Task requirements
Write the data out again, character for character, with no images.
[Data for processing — start]
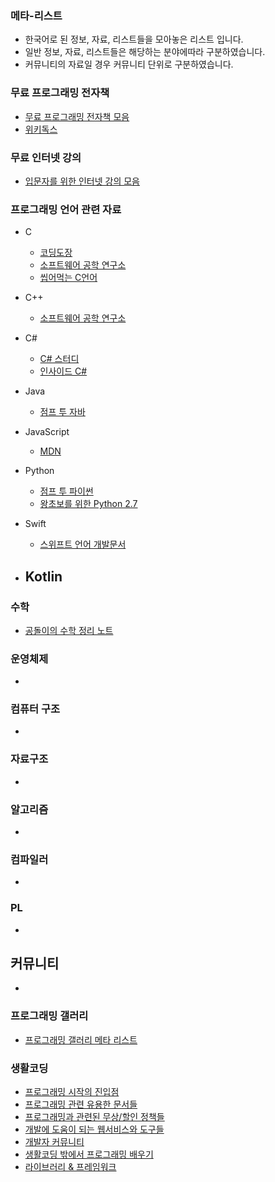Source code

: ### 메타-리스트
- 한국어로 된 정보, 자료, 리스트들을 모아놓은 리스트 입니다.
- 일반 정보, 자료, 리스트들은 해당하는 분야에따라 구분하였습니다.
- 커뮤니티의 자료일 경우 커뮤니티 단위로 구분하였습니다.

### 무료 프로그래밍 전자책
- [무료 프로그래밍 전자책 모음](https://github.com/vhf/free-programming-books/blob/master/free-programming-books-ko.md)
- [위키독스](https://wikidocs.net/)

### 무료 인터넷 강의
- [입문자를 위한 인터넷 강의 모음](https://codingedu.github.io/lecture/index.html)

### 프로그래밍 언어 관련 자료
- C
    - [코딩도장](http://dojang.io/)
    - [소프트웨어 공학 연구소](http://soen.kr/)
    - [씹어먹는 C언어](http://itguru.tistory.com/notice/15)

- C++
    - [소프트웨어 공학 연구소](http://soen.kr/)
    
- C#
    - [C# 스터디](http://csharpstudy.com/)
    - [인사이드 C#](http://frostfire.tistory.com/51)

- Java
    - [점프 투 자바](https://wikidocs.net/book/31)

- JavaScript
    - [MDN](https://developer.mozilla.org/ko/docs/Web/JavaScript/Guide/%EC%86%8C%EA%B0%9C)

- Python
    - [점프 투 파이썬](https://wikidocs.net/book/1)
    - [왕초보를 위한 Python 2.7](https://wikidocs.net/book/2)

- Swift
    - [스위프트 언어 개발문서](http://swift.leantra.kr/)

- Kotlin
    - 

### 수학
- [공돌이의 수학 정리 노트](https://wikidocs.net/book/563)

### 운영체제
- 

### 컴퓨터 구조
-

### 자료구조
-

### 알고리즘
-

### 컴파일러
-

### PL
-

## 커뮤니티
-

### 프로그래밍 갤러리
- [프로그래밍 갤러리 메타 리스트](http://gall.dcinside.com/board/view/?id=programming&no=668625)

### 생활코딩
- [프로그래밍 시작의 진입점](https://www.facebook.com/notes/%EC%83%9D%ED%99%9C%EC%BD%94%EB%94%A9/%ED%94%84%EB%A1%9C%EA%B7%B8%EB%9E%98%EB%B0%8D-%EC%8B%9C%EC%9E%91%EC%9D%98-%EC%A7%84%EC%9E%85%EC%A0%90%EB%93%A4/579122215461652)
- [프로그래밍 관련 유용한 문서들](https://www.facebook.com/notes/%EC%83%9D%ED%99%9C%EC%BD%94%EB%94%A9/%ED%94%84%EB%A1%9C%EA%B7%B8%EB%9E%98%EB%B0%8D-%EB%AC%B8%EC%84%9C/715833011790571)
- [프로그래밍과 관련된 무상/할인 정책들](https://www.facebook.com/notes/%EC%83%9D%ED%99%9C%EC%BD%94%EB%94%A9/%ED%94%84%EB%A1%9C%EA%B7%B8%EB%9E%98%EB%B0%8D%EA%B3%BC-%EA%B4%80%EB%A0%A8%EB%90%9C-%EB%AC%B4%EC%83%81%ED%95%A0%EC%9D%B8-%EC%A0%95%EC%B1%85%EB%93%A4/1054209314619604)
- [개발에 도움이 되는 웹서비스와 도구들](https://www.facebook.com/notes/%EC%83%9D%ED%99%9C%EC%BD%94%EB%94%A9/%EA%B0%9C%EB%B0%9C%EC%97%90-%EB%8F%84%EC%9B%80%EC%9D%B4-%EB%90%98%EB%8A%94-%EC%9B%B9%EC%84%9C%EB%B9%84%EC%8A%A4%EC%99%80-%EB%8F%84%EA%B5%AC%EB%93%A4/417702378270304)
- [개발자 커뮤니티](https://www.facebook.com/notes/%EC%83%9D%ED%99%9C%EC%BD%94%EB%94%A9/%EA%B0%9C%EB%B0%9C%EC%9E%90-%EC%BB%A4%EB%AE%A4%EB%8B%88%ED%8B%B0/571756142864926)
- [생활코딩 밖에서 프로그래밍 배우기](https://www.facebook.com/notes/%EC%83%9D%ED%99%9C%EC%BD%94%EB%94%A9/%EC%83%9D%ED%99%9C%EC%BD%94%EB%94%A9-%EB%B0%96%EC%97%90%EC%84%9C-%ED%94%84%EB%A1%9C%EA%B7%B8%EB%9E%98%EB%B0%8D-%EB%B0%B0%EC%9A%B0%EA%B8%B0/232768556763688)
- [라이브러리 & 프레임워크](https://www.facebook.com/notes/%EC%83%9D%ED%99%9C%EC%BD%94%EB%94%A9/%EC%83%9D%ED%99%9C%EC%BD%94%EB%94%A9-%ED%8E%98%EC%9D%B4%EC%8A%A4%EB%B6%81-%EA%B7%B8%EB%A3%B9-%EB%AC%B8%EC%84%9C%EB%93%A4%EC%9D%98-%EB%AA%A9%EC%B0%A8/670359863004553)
[Data for processing — finish]
Your solution
Source code

: ### 메타-리스트
- 한국어로 된 정보, 자료, 리스트들을 모아놓은 리스트 입니다.
- 일반 정보, 자료, 리스트들은 해당하는 분야에따라 구분하였습니다.
- 커뮤니티의 자료일 경우 커뮤니티 단위로 구분하였습니다.

### 무료 프로그래밍 전자책
- [무료 프로그래밍 전자책 모음](https://github.com/vhf/free-programming-books/blob/master/free-programming-books-ko.md)
- [위키독스](https://wikidocs.net/)

### 무료 인터넷 강의
- [입문자를 위한 인터넷 강의 모음](https://codingedu.github.io/lecture/index.html)

### 프로그래밍 언어 관련 자료
- C
    - [코딩도장](http://dojang.io/)
    - [소프트웨어 공학 연구소](http://soen.kr/)
    - [씹어먹는 C언어](http://itguru.tistory.com/notice/15)

- C++
    - [소프트웨어 공학 연구소](http://soen.kr/)
    
- C#
    - [C# 스터디](http://csharpstudy.com/)
    - [인사이드 C#](http://frostfire.tistory.com/51)

- Java
    - [점프 투 자바](https://wikidocs.net/book/31)

- JavaScript
    - [MDN](https://developer.mozilla.org/ko/docs/Web/JavaScript/Guide/%EC%86%8C%EA%B0%9C)

- Python
    - [점프 투 파이썬](https://wikidocs.net/book/1)
    - [왕초보를 위한 Python 2.7](https://wikidocs.net/book/2)

- Swift
    - [스위프트 언어 개발문서](http://swift.leantra.kr/)

- Kotlin
    - 

### 수학
- [공돌이의 수학 정리 노트](https://wikidocs.net/book/563)

### 운영체제
- 

### 컴퓨터 구조
-

### 자료구조
-

### 알고리즘
-

### 컴파일러
-

### PL
-

## 커뮤니티
-

### 프로그래밍 갤러리
- [프로그래밍 갤러리 메타 리스트](http://gall.dcinside.com/board/view/?id=programming&no=668625)

### 생활코딩
- [프로그래밍 시작의 진입점](https://www.facebook.com/notes/%EC%83%9D%ED%99%9C%EC%BD%94%EB%94%A9/%ED%94%84%EB%A1%9C%EA%B7%B8%EB%9E%98%EB%B0%8D-%EC%8B%9C%EC%9E%91%EC%9D%98-%EC%A7%84%EC%9E%85%EC%A0%90%EB%93%A4/579122215461652)
- [프로그래밍 관련 유용한 문서들](https://www.facebook.com/notes/%EC%83%9D%ED%99%9C%EC%BD%94%EB%94%A9/%ED%94%84%EB%A1%9C%EA%B7%B8%EB%9E%98%EB%B0%8D-%EB%AC%B8%EC%84%9C/715833011790571)
- [프로그래밍과 관련된 무상/할인 정책들](https://www.facebook.com/notes/%EC%83%9D%ED%99%9C%EC%BD%94%EB%94%A9/%ED%94%84%EB%A1%9C%EA%B7%B8%EB%9E%98%EB%B0%8D%EA%B3%BC-%EA%B4%80%EB%A0%A8%EB%90%9C-%EB%AC%B4%EC%83%81%ED%95%A0%EC%9D%B8-%EC%A0%95%EC%B1%85%EB%93%A4/1054209314619604)
- [개발에 도움이 되는 웹서비스와 도구들](https://www.facebook.com/notes/%EC%83%9D%ED%99%9C%EC%BD%94%EB%94%A9/%EA%B0%9C%EB%B0%9C%EC%97%90-%EB%8F%84%EC%9B%80%EC%9D%B4-%EB%90%98%EB%8A%94-%EC%9B%B9%EC%84%9C%EB%B9%84%EC%8A%A4%EC%99%80-%EB%8F%84%EA%B5%AC%EB%93%A4/417702378270304)
- [개발자 커뮤니티](https://www.facebook.com/notes/%EC%83%9D%ED%99%9C%EC%BD%94%EB%94%A9/%EA%B0%9C%EB%B0%9C%EC%9E%90-%EC%BB%A4%EB%AE%A4%EB%8B%88%ED%8B%B0/571756142864926)
- [생활코딩 밖에서 프로그래밍 배우기](https://www.facebook.com/notes/%EC%83%9D%ED%99%9C%EC%BD%94%EB%94%A9/%EC%83%9D%ED%99%9C%EC%BD%94%EB%94%A9-%EB%B0%96%EC%97%90%EC%84%9C-%ED%94%84%EB%A1%9C%EA%B7%B8%EB%9E%98%EB%B0%8D-%EB%B0%B0%EC%9A%B0%EA%B8%B0/232768556763688)
- [라이브러리 & 프레임워크](https://www.facebook.com/notes/%EC%83%9D%ED%99%9C%EC%BD%94%EB%94%A9/%EC%83%9D%ED%99%9C%EC%BD%94%EB%94%A9-%ED%8E%98%EC%9D%B4%EC%8A%A4%EB%B6%81-%EA%B7%B8%EB%A3%B9-%EB%AC%B8%EC%84%9C%EB%93%A4%EC%9D%98-%EB%AA%A9%EC%B0%A8/670359863004553)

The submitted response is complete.